TASK STATEMENT: Going down the data below, set down exactly the line with "etc.) or any" and each line after it through the line with "The simplest way"; no other lines.

*** Opening DATA EXTRACT ***

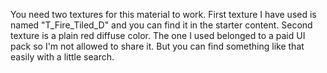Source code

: You need two textures for this material to work. First texture I have used is named "T_Fire_Tiled_D" and you can find it in the starter content.
Second texture is a plain red diffuse color. The one I used belonged to a paid UI pack so I'm not allowed to share it. But you can find something like that easily with a little search.
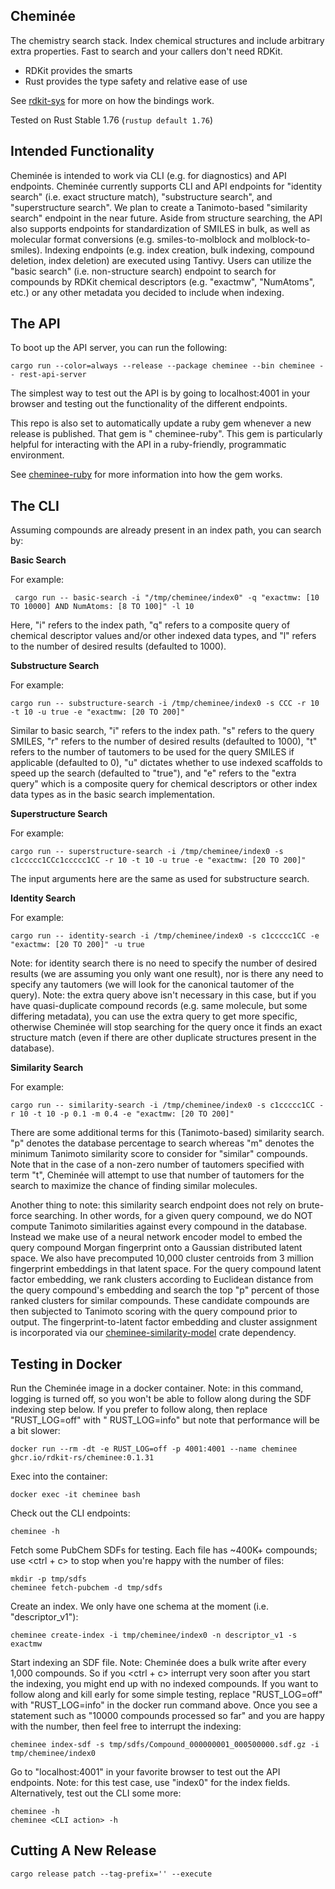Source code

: Cheminée
---

The chemistry search stack. Index chemical structures and include arbitrary extra properties. Fast to search and your
callers don't need RDKit.

* RDKit provides the smarts
* Rust provides the type safety and relative ease of use

See [rdkit-sys](https://github.com/tureus/rdkit-sys) for more on how the bindings work.

Tested on Rust Stable 1.76 (`rustup default 1.76`)

Intended Functionality
---

Cheminée is intended to work via CLI (e.g. for diagnostics) and API endpoints. Cheminée currently supports CLI and API
endpoints for "identity search" (i.e. exact structure match), "substructure search", and "superstructure search". We
plan to create a Tanimoto-based "similarity search" endpoint in the near future. Aside from structure searching, the API
also supports endpoints for standardization
of SMILES in bulk, as well as molecular format conversions (e.g. smiles-to-molblock and molblock-to-smiles). Indexing
endpoints (e.g. index creation, bulk indexing, compound deletion, index deletion) are
executed using Tantivy. Users can utilize the "basic search" (i.e. non-structure search) endpoint to search for
compounds by RDKit chemical descriptors (e.g. "exactmw", "NumAtoms",
etc.) or any other metadata you decided to include when indexing.

The API
---

To boot up the API server, you can run the following:

    cargo run --color=always --release --package cheminee --bin cheminee -- rest-api-server

The simplest way to test out the API is by going to localhost:4001 in your browser and testing out the
functionality of the different endpoints.

This repo is also set to automatically update a ruby gem whenever a new release is published. That gem is "
cheminee-ruby".
This gem is particularly helpful for interacting with the API in a ruby-friendly, programmatic environment.

See [cheminee-ruby](https://github.com/rdkit-rs/cheminee-ruby) for more information into how the gem works.

The CLI
---

Assuming compounds are already present in an index path, you can search by:

**Basic Search**

For example:

     cargo run -- basic-search -i "/tmp/cheminee/index0" -q "exactmw: [10 TO 10000] AND NumAtoms: [8 TO 100]" -l 10

Here, "i" refers to the index path, "q" refers to a composite query of chemical descriptor values and/or other indexed
data types, and "l" refers to the number of desired results (defaulted to 1000).

**Substructure Search**

For example:

    cargo run -- substructure-search -i /tmp/cheminee/index0 -s CCC -r 10 -t 10 -u true -e "exactmw: [20 TO 200]"

Similar to basic search, "i" refers to the index path. "s" refers to the query SMILES, "r" refers to the number of
desired results (defaulted to 1000), "t" refers to the number of tautomers to be used for the query SMILES if
applicable (defaulted to 0), "u" dictates whether to use indexed scaffolds to speed up the search (defaulted to "true"),
and "e" refers to the "extra query" which is a composite query for chemical descriptors or other index data types as in
the basic search implementation.

**Superstructure Search**

For example:

    cargo run -- superstructure-search -i /tmp/cheminee/index0 -s c1ccccc1CCc1ccccc1CC -r 10 -t 10 -u true -e "exactmw: [20 TO 200]"

The input arguments here are the same as used for substructure search.

**Identity Search**

For example:

    cargo run -- identity-search -i /tmp/cheminee/index0 -s c1ccccc1CC -e "exactmw: [20 TO 200]" -u true

Note: for identity search there is no need to specify the number of desired results (we are assuming you only want one
result), nor is there any need to specify any tautomers (we will look for the canonical tautomer of the query). Note:
the extra query above isn't necessary in this case, but if you have quasi-duplicate compound records (e.g. same
molecule, but some differing metadata), you can use the extra query to get more specific, otherwise Cheminée will stop
searching for the query once it finds an exact structure match (even if there are other duplicate structures present in
the
database).

**Similarity Search**

For example:

    cargo run -- similarity-search -i /tmp/cheminee/index0 -s c1ccccc1CC -r 10 -t 10 -p 0.1 -m 0.4 -e "exactmw: [20 TO 200]"

There are some additional terms for this (Tanimoto-based) similarity search. "p" denotes the database percentage to
search whereas "m" denotes the minimum Tanimoto similarity score to consider for "similar" compounds. Note that in the
case of a non-zero number of tautomers specified with term "t", Cheminée will attempt to use that number of tautomers
for the search to maximize the chance of finding similar molecules.

Another thing to note: this similarity search endpoint does not rely on brute-force searching. In other words, for a
given query compound, we do NOT compute Tanimoto similarities against every compound in the database. Instead we make
use of a neural network encoder model to embed the query compound Morgan fingerprint onto a Gaussian distributed latent
space. We also have precomputed 10,000 cluster centroids from 3 million fingerprint embeddings in that latent space. For
the query compound latent factor embedding, we rank clusters according to Euclidean distance from the query compound's
embedding and search the top "p" percent of those ranked clusters for similar compounds. These candidate compounds are
then subjected to Tanimoto scoring with the query compound prior to output. The fingerprint-to-latent factor embedding
and cluster assignment is incorporated via
our [cheminee-similarity-model](https://github.com/rdkit-rs/cheminee-similarity-model)
crate dependency.

Testing in Docker
---

Run the Cheminée image in a docker container. Note: in this command, logging is turned off, so you won't be able to
follow along during the SDF indexing step below. If you prefer to follow along, then replace "RUST_LOG=off" with "
RUST_LOG=info" but note that performance will be a bit slower:

    docker run --rm -dt -e RUST_LOG=off -p 4001:4001 --name cheminee ghcr.io/rdkit-rs/cheminee:0.1.31

Exec into the container:

    docker exec -it cheminee bash

Check out the CLI endpoints:

    cheminee -h

Fetch some PubChem SDFs for testing. Each file has ~400K+ compounds; use <ctrl + c> to stop when you're happy with
the number of files:

    mkdir -p tmp/sdfs
    cheminee fetch-pubchem -d tmp/sdfs

Create an index. We only have one schema at the moment (i.e. "descriptor_v1"):

    cheminee create-index -i tmp/cheminee/index0 -n descriptor_v1 -s exactmw

Start indexing an SDF file. Note: Cheminée does a bulk write after every 1,000 compounds. So if you <ctrl + c>
interrupt
very soon after you start the indexing, you might end up with no indexed compounds. If you want to follow along and kill
early for some simple testing, replace "RUST_LOG=off" with "RUST_LOG=info" in the docker run command above. Once you see
a
statement such as "10000 compounds processed so far" and you are happy with the number, then feel free to interrupt the
indexing:

    cheminee index-sdf -s tmp/sdfs/Compound_000000001_000500000.sdf.gz -i tmp/cheminee/index0

Go to "localhost:4001" in your favorite browser to test out the API endpoints. Note: for this test case, use "index0"
for the index
fields. Alternatively, test out the CLI some more:

    cheminee -h
    cheminee <CLI action> -h

Cutting A New Release
---

    cargo release patch --tag-prefix='' --execute
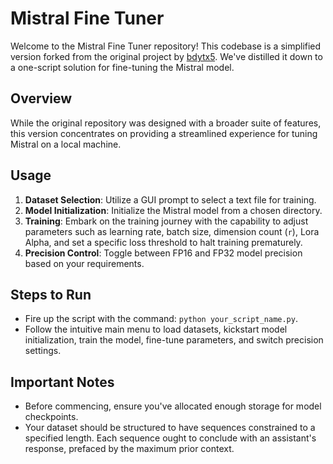 # Mistral Fine Tuner

Welcome to the Mistral Fine Tuner repository! This codebase is a simplified version forked from the original project by [bdytx5](https://github.com/bdytx5). We've distilled it down to a one-script solution for fine-tuning the Mistral model.

## Overview

While the original repository was designed with a broader suite of features, this version concentrates on providing a streamlined experience for tuning Mistral on a local machine.

## Usage

1. **Dataset Selection**: Utilize a GUI prompt to select a text file for training.
2. **Model Initialization**: Initialize the Mistral model from a chosen directory.
3. **Training**: Embark on the training journey with the capability to adjust parameters such as learning rate, batch size, dimension count (`r`), Lora Alpha, and set a specific loss threshold to halt training prematurely.
4. **Precision Control**: Toggle between FP16 and FP32 model precision based on your requirements.

## Steps to Run

- Fire up the script with the command: `python your_script_name.py`.
- Follow the intuitive main menu to load datasets, kickstart model initialization, train the model, fine-tune parameters, and switch precision settings.

## Important Notes

- Before commencing, ensure you've allocated enough storage for model checkpoints.
- Your dataset should be structured to have sequences constrained to a specified length. Each sequence ought to conclude with an assistant's response, prefaced by the maximum prior context.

*** Closing DATA EXTRACT ***

RESULT OF THIS EXERCISE:
etc.) or any other metadata you decided to include when indexing.

The API
---

To boot up the API server, you can run the following:

    cargo run --color=always --release --package cheminee --bin cheminee -- rest-api-server

The simplest way to test out the API is by going to localhost:4001 in your browser and testing out the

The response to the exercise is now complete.